My DD had issues in Y4, not identical but some similarities. I concluded that although I thought my DD was obviously perfect and lovely and innocent, she was probably pushing some buttons or perhaps even provoking situations by her behaviour. I bought some tween friendship guidance books from Amazon and together we read them. I gave an option to either find new friends, or to find ways of getting on with the ones she already had. I did mention it to school, I did speak to the group leader's mum, but most of all I spent hours and hours coaching my DD. It worked and now they are all besties again.
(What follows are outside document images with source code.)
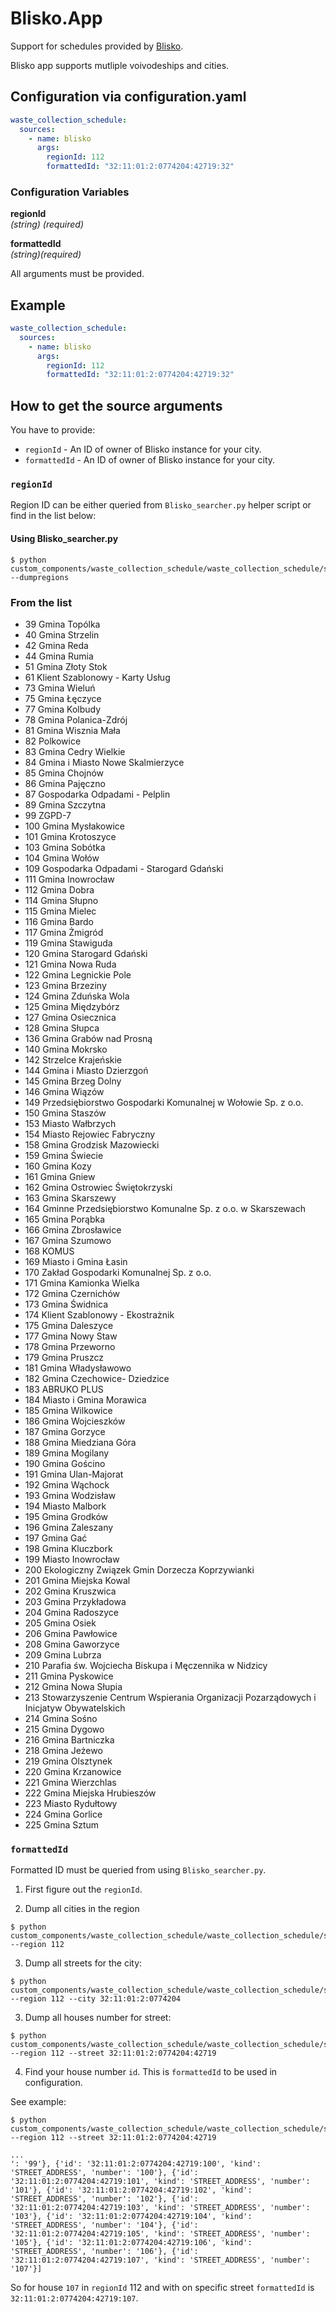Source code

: # Blisko.App

Support for schedules provided by [Blisko](https://blisko.co/).

Blisko app supports mutliple voivodeships and cities. 


## Configuration via configuration.yaml

```yaml
waste_collection_schedule:
  sources:
    - name: blisko
      args:
        regionId: 112
        formattedId: "32:11:01:2:0774204:42719:32"
```

### Configuration Variables

**regionId**  
*(string) (required)*

**formattedId**  
*(string)(required)*

All arguments must be provided.

## Example

```yaml
waste_collection_schedule:
  sources:
    - name: blisko
      args:
        regionId: 112
        formattedId: "32:11:01:2:0774204:42719:32"
```

## How to get the source arguments

You have to provide: 
* `regionId` - An ID of owner of Blisko instance for your city.
* `formattedId` - An ID of owner of Blisko instance for your city.

### `regionId`


Region ID can be either queried from `Blisko_searcher.py` helper script or find in the list below:

#### Using Blisko_searcher.py 

```
$ python custom_components/waste_collection_schedule/waste_collection_schedule/service/Blisko_searcher.py --dumpregions
```

### From the list

* 39  Gmina Topólka
* 40  Gmina Strzelin
* 42  Gmina Reda
* 44  Gmina Rumia
* 51  Gmina Złoty Stok
* 61  Klient Szablonowy - Karty Usług
* 73  Gmina Wieluń
* 75  Gmina Łęczyce
* 77  Gmina Kolbudy
* 78  Gmina Polanica-Zdrój
* 81  Gmina Wisznia Mała
* 82  Polkowice
* 83  Gmina Cedry Wielkie
* 84  Gmina i Miasto Nowe Skalmierzyce
* 85  Gmina Chojnów
* 86  Gmina Pajęczno
* 87  Gospodarka Odpadami - Pelplin
* 89  Gmina Szczytna
* 99  ZGPD-7
* 100 Gmina Mysłakowice
* 101 Gmina Krotoszyce
* 103 Gmina Sobótka
* 104 Gmina Wołów
* 109 Gospodarka Odpadami - Starogard Gdański
* 111 Gmina Inowrocław
* 112 Gmina Dobra
* 114 Gmina Słupno
* 115 Gmina Mielec
* 116 Gmina Bardo
* 117 Gmina Żmigród
* 119 Gmina Stawiguda
* 120 Gmina Starogard Gdański
* 121 Gmina Nowa Ruda
* 122 Gmina Legnickie Pole
* 123 Gmina Brzeziny
* 124 Gmina Zduńska Wola
* 125 Gmina Międzybórz
* 127 Gmina Osiecznica
* 128 Gmina Słupca
* 136 Gmina Grabów nad Prosną
* 140 Gmina Mokrsko
* 142 Strzelce Krajeńskie
* 144 Gmina i Miasto Dzierzgoń
* 145 Gmina Brzeg Dolny
* 146 Gmina Wiązów
* 149 Przedsiębiorstwo Gospodarki Komunalnej w Wołowie Sp. z o.o.
* 150 Gmina Staszów
* 153 Miasto Wałbrzych
* 154 Miasto Rejowiec Fabryczny
* 158 Gmina Grodzisk Mazowiecki
* 159 Gmina Świecie
* 160 Gmina Kozy
* 161 Gmina Gniew
* 162 Gmina Ostrowiec Świętokrzyski
* 163 Gmina Skarszewy
* 164 Gminne Przedsiębiorstwo Komunalne Sp. z o.o. w Skarszewach
* 165 Gmina Porąbka
* 166 Gmina Zbrosławice
* 167 Gmina Szumowo
* 168 KOMUS
* 169 Miasto i Gmina Łasin
* 170 Zakład Gospodarki Komunalnej Sp. z o.o.
* 171 Gmina Kamionka Wielka
* 172 Gmina Czernichów
* 173 Gmina Świdnica
* 174 Klient Szablonowy - Ekostrażnik
* 175 Gmina Daleszyce
* 177 Gmina Nowy Staw
* 178 Gmina Przeworno
* 179 Gmina Pruszcz
* 181 Gmina Władysławowo
* 182 Gmina Czechowice- Dziedzice
* 183 ABRUKO PLUS 
* 184 Miasto i Gmina Morawica
* 185 Gmina Wilkowice
* 186 Gmina Wojcieszków
* 187 Gmina Gorzyce
* 188 Gmina Miedziana Góra
* 189 Gmina Mogilany 
* 190 Gmina Gościno
* 191 Gmina Ulan-Majorat
* 192 Gmina Wąchock 
* 193 Gmina Wodzisław
* 194 Miasto Malbork
* 195 Gmina Grodków
* 196 Gmina Zaleszany
* 197 Gmina Gać
* 198 Gmina Kluczbork 
* 199 Miasto Inowrocław
* 200 Ekologiczny Związek Gmin Dorzecza Koprzywianki
* 201 Gmina Miejska Kowal
* 202 Gmina Kruszwica
* 203 Gmina Przykładowa
* 204 Gmina Radoszyce
* 205 Gmina Osiek 
* 206 Gmina Pawłowice
* 208 Gmina Gaworzyce
* 209 Gmina Lubrza
* 210 Parafia św. Wojciecha Biskupa i Męczennika w Nidzicy
* 211 Gmina Pyskowice
* 212 Gmina Nowa Słupia
* 213 Stowarzyszenie Centrum Wspierania Organizacji Pozarządowych i Inicjatyw Obywatelskich
* 214 Gmina Sośno
* 215 Gmina Dygowo
* 216 Gmina Bartniczka
* 218 Gmina Jeżewo
* 219 Gmina Olsztynek
* 220 Gmina Krzanowice
* 221 Gmina Wierzchlas
* 222 Gmina Miejska Hrubieszów 
* 223 Miasto Rydułtowy 
* 224 Gmina Gorlice 
* 225 Gmina Sztum 



### `formattedId`

Formatted ID must be queried from using `Blisko_searcher.py`.

1) First figure out the `regionId`.

2) Dump all cities in the region

```
$ python custom_components/waste_collection_schedule/waste_collection_schedule/service/Blisko_searcher.py --region 112
```

3) Dump all streets for the city:

```
$ python custom_components/waste_collection_schedule/waste_collection_schedule/service/Blisko_searcher.py --region 112 --city 32:11:01:2:0774204
```

3) Dump all houses number for street:

```
$ python custom_components/waste_collection_schedule/waste_collection_schedule/service/Blisko_searcher.py --region 112 --street 32:11:01:2:0774204:42719
```

4) Find your house number `id`. This is `formattedId` to be used in configuration.

See example:
```
$ python custom_components/waste_collection_schedule/waste_collection_schedule/service/Blisko_searcher.py --region 112 --street 32:11:01:2:0774204:42719

...
': '99'}, {'id': '32:11:01:2:0774204:42719:100', 'kind': 'STREET_ADDRESS', 'number': '100'}, {'id': '32:11:01:2:0774204:42719:101', 'kind': 'STREET_ADDRESS', 'number': '101'}, {'id': '32:11:01:2:0774204:42719:102', 'kind': 'STREET_ADDRESS', 'number': '102'}, {'id': '32:11:01:2:0774204:42719:103', 'kind': 'STREET_ADDRESS', 'number': '103'}, {'id': '32:11:01:2:0774204:42719:104', 'kind': 'STREET_ADDRESS', 'number': '104'}, {'id': '32:11:01:2:0774204:42719:105', 'kind': 'STREET_ADDRESS', 'number': '105'}, {'id': '32:11:01:2:0774204:42719:106', 'kind': 'STREET_ADDRESS', 'number': '106'}, {'id': '32:11:01:2:0774204:42719:107', 'kind': 'STREET_ADDRESS', 'number': '107'}]
```

So for house `107` in `regionId` 112 and with on specific street `formattedId` is `32:11:01:2:0774204:42719:107`.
This year she is in Y5 and the boot is on the other foot - she made friends with a girl who can be fun, happy and lively but she also annoys everyone - she insists on getting her own way, and whinges or yells when she doesnt, and she is furious that my DD disavow a friendship with a third girl who is her "enemy". It is causing a lot of problems. We just want them all to be friends.

I am NOT saying your DD is to blame but please look at her behaviours too. If nothing else, she may simply need to move on and find someone else to make friends with.

Your DD is too young to handle TikTok, WhatsApp, etc. Keep her off.

GenericFemalePal · 10/10/2020 07:42

Do talk to school. My dd has had a lot of support in a similar situation - things like being desk partner with a boy she gets on with to build that friendship, emotional literacy classes, greater supervision of that class in the playground. It hasn’t solved it entirely but she is much happier, and she’s no longer having to be forced into school each morning, which is a major improvement.

Zofrasi · 07/05/2021 20:42

@Bingbongbinglybong I know this is an old thread but could I ask what books you bought and how you talked to your dd about friendships? My DD (8) has a friend she hero worships who often talks to her so rudely and I just don't know how to deal with this. Her mum is one of my closest friends, but I don't feel able to talk about it with her.